Why Some People Feel It More Than Others

Not everyone gets chills when they sneeze, and the intensity varies widely among those who do. Several factors influence this. People with more reactive autonomic nervous systems tend to experience stronger physical side effects from reflexes in general. If you’re someone who gets goosebumps easily from music, temperature changes, or emotional moments, you’re more likely to feel chills when you sneeze too.

Sneezing that’s triggered by allergies may produce a more pronounced chill response. In allergic rhinitis, histamine and other inflammatory chemicals released by immune cells stimulate sensory neurons in the nasal cavity more aggressively. These signals alter how the central nervous system processes information and affect both sympathetic and parasympathetic nerve transmission, potentially amplifying the autonomic spillover that causes chills.

People with photic sneeze reflex (sometimes called ACHOO syndrome) sneeze in response to sudden bright light, particularly sunlight. This condition, which is inherited and affects an estimated 18 to 35 percent of the population, demonstrates how broadly connected sneeze pathways are to other sensory systems.

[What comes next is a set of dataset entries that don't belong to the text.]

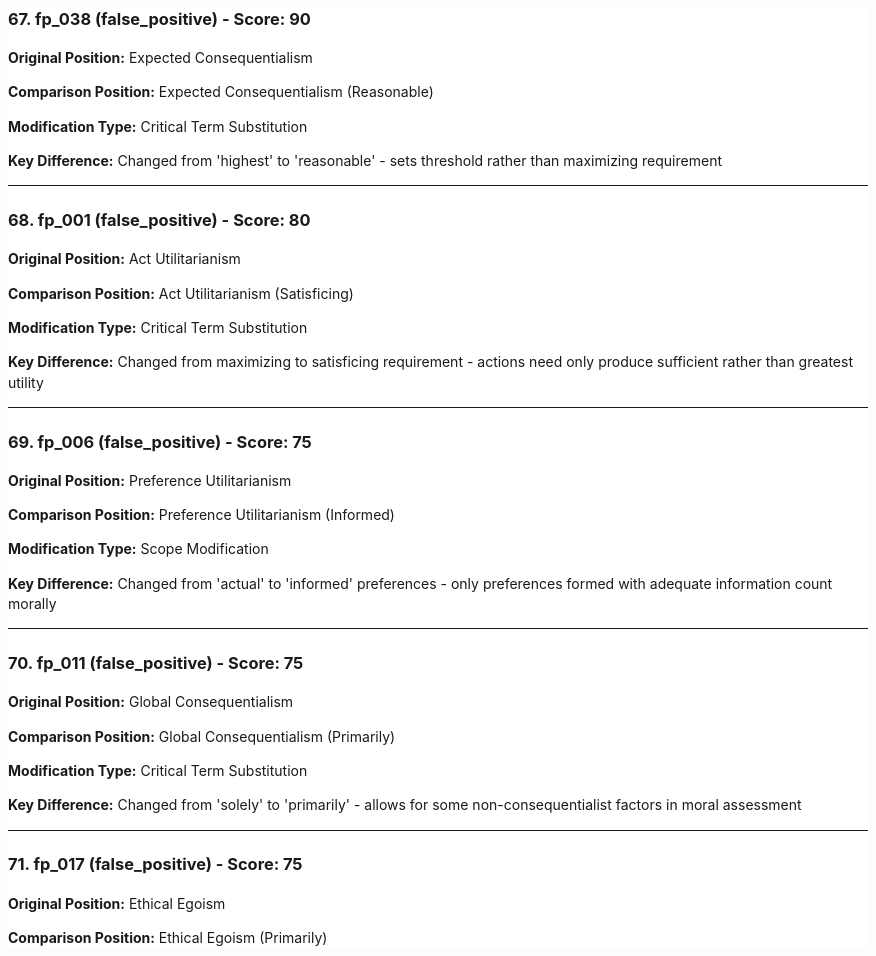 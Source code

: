 
### 67. fp_038 (false_positive) - Score: 90

**Original Position:** Expected Consequentialism

**Comparison Position:** Expected Consequentialism (Reasonable)

**Modification Type:** Critical Term Substitution

**Key Difference:** Changed from 'highest' to 'reasonable' - sets threshold rather than maximizing requirement

---

### 68. fp_001 (false_positive) - Score: 80

**Original Position:** Act Utilitarianism

**Comparison Position:** Act Utilitarianism (Satisficing)

**Modification Type:** Critical Term Substitution

**Key Difference:** Changed from maximizing to satisficing requirement - actions need only produce sufficient rather than greatest utility

---

### 69. fp_006 (false_positive) - Score: 75

**Original Position:** Preference Utilitarianism

**Comparison Position:** Preference Utilitarianism (Informed)

**Modification Type:** Scope Modification

**Key Difference:** Changed from 'actual' to 'informed' preferences - only preferences formed with adequate information count morally

---

### 70. fp_011 (false_positive) - Score: 75

**Original Position:** Global Consequentialism

**Comparison Position:** Global Consequentialism (Primarily)

**Modification Type:** Critical Term Substitution

**Key Difference:** Changed from 'solely' to 'primarily' - allows for some non-consequentialist factors in moral assessment

---

### 71. fp_017 (false_positive) - Score: 75

**Original Position:** Ethical Egoism

**Comparison Position:** Ethical Egoism (Primarily)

Those affected often describe a “prickling sensation” alongside the sneeze, which suggests their nervous systems may be especially prone to cross-activation of sensory and autonomic responses.

Chills During a Cold or Flu

If you’re sneezing because you’re sick, the chills may have an additional layer. During the early stages of a common cold, sneezing, chilliness, headache, and malaise tend to cluster together as a group of symptoms that develop quickly in the first day or two. In one study of 272 patients with upper respiratory infections, about 35 percent reported chills and feverish discomfort even though their average body temperature was only 36.8°C (98.2°F), which is essentially normal.

This happens because your immune system releases signaling molecules called cytokines that act on the hypothalamus, the brain region that functions as your internal thermostat. These molecules shift your body’s temperature set point upward, making your current normal temperature feel “too cold.” The result is a sensation of chilliness and sometimes shivering, closely linked to the same brainstem and hypothalamic circuits that the sneeze reflex passes through. So when you sneeze during an illness, you’re getting a double dose: the autonomic spillover from the sneeze itself, plus the immune-driven chill signal already running in the background.

Is It Something to Worry About?

Post-sneeze chills are a normal physiological response, not a sign of a neurological problem or an immune disorder. They reflect the fact that sneezing is an extraordinarily powerful reflex that temporarily overwhelms your autonomic nervous system’s ability to keep its signals neatly separated. The chills typically last only a few seconds and resolve on their own. Some people experience them with nearly every sneeze, others only occasionally, and many never notice them at all. The variation comes down to individual differences in autonomic reactivity, not to any underlying condition.